4. There is a return to the outdoor neighbourhood mall complete with grocery store, pub, café, restaurant, liquor store, spa and other services – similar to Lakeview Mall or Stadium Shopping Centre from fifty years ago.
5. The quality of the retail architecture seems to be improving especially in Seton. Seton’s retail square even had painted bike paths and a futuristic-looking gateway design feature that shared some of the features as Kensington’s Poppy Plaza.
6. Schools are bursting with kids at recess and noon hour, making it a kaleidoscope of largely pinks and blues darting about the playgrounds. There are signs everywhere about registering kids for sport teams. I was exhausted just reading them.

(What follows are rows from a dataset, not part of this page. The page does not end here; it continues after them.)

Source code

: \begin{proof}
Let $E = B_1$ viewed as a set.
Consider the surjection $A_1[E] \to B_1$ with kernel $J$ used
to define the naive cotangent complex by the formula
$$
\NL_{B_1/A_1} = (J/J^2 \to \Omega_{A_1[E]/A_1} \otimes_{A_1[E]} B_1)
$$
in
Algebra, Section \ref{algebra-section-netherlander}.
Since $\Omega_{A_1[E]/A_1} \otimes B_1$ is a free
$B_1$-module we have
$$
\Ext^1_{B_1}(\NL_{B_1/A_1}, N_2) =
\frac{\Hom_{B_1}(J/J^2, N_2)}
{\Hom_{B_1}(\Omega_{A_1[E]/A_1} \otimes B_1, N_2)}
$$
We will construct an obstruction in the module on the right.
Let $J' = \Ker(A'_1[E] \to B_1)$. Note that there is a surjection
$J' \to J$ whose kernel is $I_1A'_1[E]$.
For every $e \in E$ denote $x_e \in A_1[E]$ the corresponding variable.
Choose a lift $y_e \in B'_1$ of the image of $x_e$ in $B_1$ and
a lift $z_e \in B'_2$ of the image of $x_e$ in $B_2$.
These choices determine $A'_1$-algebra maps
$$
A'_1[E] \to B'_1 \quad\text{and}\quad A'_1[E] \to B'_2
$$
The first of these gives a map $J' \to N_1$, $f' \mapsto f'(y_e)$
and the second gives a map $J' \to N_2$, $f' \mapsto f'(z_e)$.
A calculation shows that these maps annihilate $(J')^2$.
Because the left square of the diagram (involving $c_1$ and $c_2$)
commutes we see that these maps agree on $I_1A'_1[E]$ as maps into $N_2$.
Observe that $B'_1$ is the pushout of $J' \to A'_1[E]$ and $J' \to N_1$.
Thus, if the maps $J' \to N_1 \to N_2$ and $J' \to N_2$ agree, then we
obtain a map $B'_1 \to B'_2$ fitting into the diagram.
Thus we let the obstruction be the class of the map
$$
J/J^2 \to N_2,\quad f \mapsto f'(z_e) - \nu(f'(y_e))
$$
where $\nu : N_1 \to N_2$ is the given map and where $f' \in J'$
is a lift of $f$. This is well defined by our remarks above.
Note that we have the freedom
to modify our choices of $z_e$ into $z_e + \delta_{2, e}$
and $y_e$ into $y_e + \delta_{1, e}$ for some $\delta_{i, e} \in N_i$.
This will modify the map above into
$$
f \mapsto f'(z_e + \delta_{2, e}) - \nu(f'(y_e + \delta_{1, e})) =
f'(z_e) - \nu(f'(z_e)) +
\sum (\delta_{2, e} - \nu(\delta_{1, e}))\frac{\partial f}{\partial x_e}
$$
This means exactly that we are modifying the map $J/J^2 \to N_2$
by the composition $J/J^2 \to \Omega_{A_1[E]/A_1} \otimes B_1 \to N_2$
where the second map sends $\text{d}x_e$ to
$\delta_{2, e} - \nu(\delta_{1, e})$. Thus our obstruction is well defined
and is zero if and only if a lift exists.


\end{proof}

7. Humans obviously love homes with a view, be that in Evergreen looking out over Fish Creek Park or in Cranston living on the ridge looking out on the Bow River Valley or Riverstone with the Bow River in your back yard. The first two remind me of Crescent Heights, Houndsfield Heights, Briar Hill or St. Andrew’s Heights, while Riverstone is the 21st century equivalent of Roxboro.

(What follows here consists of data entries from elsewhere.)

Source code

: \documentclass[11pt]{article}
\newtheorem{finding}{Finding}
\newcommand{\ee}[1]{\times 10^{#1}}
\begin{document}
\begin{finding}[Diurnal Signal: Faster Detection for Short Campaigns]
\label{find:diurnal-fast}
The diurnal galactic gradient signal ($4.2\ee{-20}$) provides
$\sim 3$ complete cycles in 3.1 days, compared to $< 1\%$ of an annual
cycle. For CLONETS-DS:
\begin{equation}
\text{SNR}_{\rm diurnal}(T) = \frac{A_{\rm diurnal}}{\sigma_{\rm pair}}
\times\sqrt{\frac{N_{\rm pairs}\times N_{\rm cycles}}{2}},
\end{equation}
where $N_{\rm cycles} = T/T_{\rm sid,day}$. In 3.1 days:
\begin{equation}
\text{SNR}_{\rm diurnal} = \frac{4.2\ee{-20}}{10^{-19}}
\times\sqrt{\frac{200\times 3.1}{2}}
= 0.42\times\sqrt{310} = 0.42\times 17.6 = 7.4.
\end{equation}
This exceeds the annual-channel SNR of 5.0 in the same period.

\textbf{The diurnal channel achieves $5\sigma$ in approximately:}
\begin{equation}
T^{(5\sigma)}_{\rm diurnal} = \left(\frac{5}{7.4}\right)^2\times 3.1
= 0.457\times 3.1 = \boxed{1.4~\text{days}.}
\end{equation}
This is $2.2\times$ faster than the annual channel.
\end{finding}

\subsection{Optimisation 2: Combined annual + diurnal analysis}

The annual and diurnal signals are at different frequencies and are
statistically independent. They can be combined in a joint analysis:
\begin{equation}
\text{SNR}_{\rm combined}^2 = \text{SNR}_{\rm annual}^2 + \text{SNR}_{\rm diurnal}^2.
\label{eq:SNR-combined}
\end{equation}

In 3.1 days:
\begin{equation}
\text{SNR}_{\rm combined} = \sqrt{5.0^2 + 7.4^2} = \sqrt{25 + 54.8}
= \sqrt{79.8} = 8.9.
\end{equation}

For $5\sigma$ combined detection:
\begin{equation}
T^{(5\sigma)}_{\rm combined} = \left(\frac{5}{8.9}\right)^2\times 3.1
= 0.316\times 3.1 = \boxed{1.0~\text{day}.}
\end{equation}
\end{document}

8. Traffic? What traffic? At 3 pm on a Wednesday I was able to travel from Seton to West Hillhurst through downtown via Memorial Drive in 30 minutes.
9. While the inner city is all about “building up,” i.e. highrises condo towers and converting single story cottage homes into two story mansions, the ‘burbs are “building down” with their walk out basements. Oh, and they call a side-by-side or duplex a “Villa” in new communities.
10. Back to nature! The suburbs have always been a hybrid between an urban home and country home. For many humans wanting to be close to nature, close to the land is a primordial need. I was reminded of this as deer crossed the backyard of a friend’s house in Evergreen as we chatted in her kitchen. I am told the night howls of the coyotes in Cranston are both moving and beautiful. Easy access to Fish Creek Park (three times the size of Vancouver’s Stanley Park and four times New York City’s Central Park) that stretches 19 km from east to west makes living in places like Brookfield Residential’s Cranston, Riverstone and Seton something very special.
While the ‘burbs are personally not for me, if I had a family and didn’t work downtown (that’s 75% of Calgary families), they would hold great appeal. I am all for “different strokes for different folks!” Speaking of strokes, the southern communities have several golf courses just minutes away. Hmmm…. I might have to rethink this?